### Task to complete
Take each line from the material below that includes the string "classifications" and copy it.

### Source information

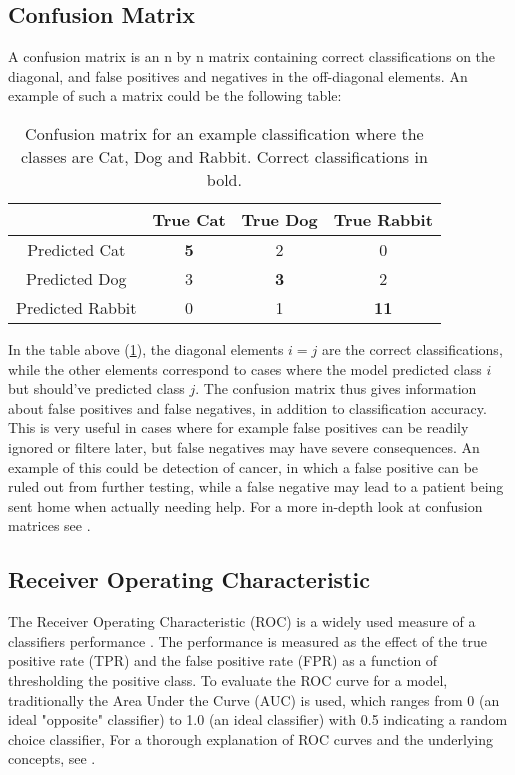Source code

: \subsection{Confusion Matrix}
A confusion matrix is an n by n matrix containing correct classifications
on the diagonal, and false positives and negatives in the off-diagonal elements.
An example of such a matrix could be the following table:
\begin{table}[h]
    \centering
    \begin{tabular}{c|c|c|c}
     & True Cat & True Dog & True Rabbit \\
    \hline
    Predicted Cat & \textbf{5} & 2 & 0 \\
    \hline
    Predicted Dog & 3 & \textbf{3} & 2 \\
    \hline
    Predicted Rabbit & 0 & 1 & \textbf{11} \\
\end{tabular}
\caption{Confusion matrix for an example classification where the classes
         are Cat, Dog and Rabbit. Correct classifications in bold.}
\label{tab:confmat-example}
\end{table}
In the table above (\ref{tab:confmat-example}), the diagonal elements
$i = j$ are the correct classifications, while the other elements correspond
to cases where the model predicted class $i$ but should've predicted class $j$.
The confusion matrix thus gives information about false positives and false
negatives, in addition to classification accuracy. This is very useful
in cases where for example false positives can be readily ignored or filtere
later, but false negatives may have severe consequences. An example of this
could be detection of cancer, in which a false positive can be ruled out
from further testing, while a false negative may lead to a patient being sent
home when actually needing help. For a more in-depth look at confusion matrices
see \cite{Fawcett2006}.

\subsection{Receiver Operating Characteristic}
The Receiver Operating Characteristic (ROC) is a widely used measure of a
classifiers performance . The performance is measured as the effect
of the true positive rate (TPR) and the false positive rate (FPR) as a function
of thresholding the positive class. To evaluate the ROC curve for a model,
traditionally the Area Under the Curve (AUC) is used, which ranges from 0
(an ideal "opposite" classifier) to 1.0 (an ideal classifier) with 0.5
indicating a random choice classifier,
For a thorough explanation of ROC curves and the underlying concepts, see \cite{Fawcett2006}.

### Task solution
A confusion matrix is an n by n matrix containing correct classifications
         are Cat, Dog and Rabbit. Correct classifications in bold.}
$i = j$ are the correct classifications, while the other elements correspond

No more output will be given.